The stadium was a sea of Yale blue. Every seat, every aisle, every concession stand. The hot dog vendors wore Flyer 7 jerseys over their aprons. The security guards wore them over their body armor.
It was a little confusing. When everyone wore the same jersey, telling staff from spectators became a guessing game. A woman in Section 212 tried to order nachos from the man standing next to her. He turned out to be a retired appellate judge from Hartford. He offered her a pretzel from his bag instead, and she accepted.
Tom came up the aisle stairs holding a cardboard tray stacked with four hot dogs, each loaded with mustard and relish. He sidestepped a family of five in matching Flyer 7 jerseys and nearly lost the whole tray when a woman backing out of her row caught his elbow.
"Excuse me. Pardon. Hot dogs coming through. Excuse me. Thank you."
He reached Section 108 and handed out his haul. His group included his teammate Matt, as well as Uncle Ray and Mr. Dawson. The two pitmasters had set aside their barbecue rivalry for the day to celebrate Leo.
Tom dropped into his seat and bit into his hot dog.
"Is that the Jacob & Co. Heavenly Tribulation Lightning?"
Tom looked up, still chewing. A man in a Flyer 7 jersey had leaned across from the next seat over, eyes locked on his wrist. The stadium lights hit the watch at the right angle, and the miniature formation array behind the crystal threw prismatic fragments in every direction.

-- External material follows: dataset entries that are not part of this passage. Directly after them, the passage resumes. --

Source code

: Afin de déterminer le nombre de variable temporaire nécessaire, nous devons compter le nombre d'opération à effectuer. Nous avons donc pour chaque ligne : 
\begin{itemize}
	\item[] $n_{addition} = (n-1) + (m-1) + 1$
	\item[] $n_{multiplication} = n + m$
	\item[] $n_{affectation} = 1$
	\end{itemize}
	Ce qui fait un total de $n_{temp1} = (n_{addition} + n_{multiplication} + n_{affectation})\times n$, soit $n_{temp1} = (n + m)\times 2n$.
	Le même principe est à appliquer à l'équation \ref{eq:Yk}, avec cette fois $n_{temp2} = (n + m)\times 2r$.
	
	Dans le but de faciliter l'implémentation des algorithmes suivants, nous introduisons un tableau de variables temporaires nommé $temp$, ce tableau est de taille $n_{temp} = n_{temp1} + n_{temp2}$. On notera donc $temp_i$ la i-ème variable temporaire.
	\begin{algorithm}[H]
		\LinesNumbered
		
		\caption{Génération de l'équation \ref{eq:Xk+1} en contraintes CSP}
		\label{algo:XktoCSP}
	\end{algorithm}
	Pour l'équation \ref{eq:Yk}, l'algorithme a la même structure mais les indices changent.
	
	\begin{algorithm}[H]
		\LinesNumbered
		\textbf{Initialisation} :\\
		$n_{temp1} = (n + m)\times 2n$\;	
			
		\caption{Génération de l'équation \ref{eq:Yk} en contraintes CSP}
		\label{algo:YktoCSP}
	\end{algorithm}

Tom grinned. "You have a good eye."
"My broker said those are exclusive to the Rated." The man's eyes moved to Matt's wrist. "And is that the Richard Mille Scorpion?"
"Yes sir," Matt responded. "Leo Chen bought them for us."
The man's mouth opened. Then closed. He looked at the field, where both teams were still warming up on opposite sides of the arena. Then back at the two boys. Then at the watches again.
"You served with Flyer Seven in the Boston Catacombs?"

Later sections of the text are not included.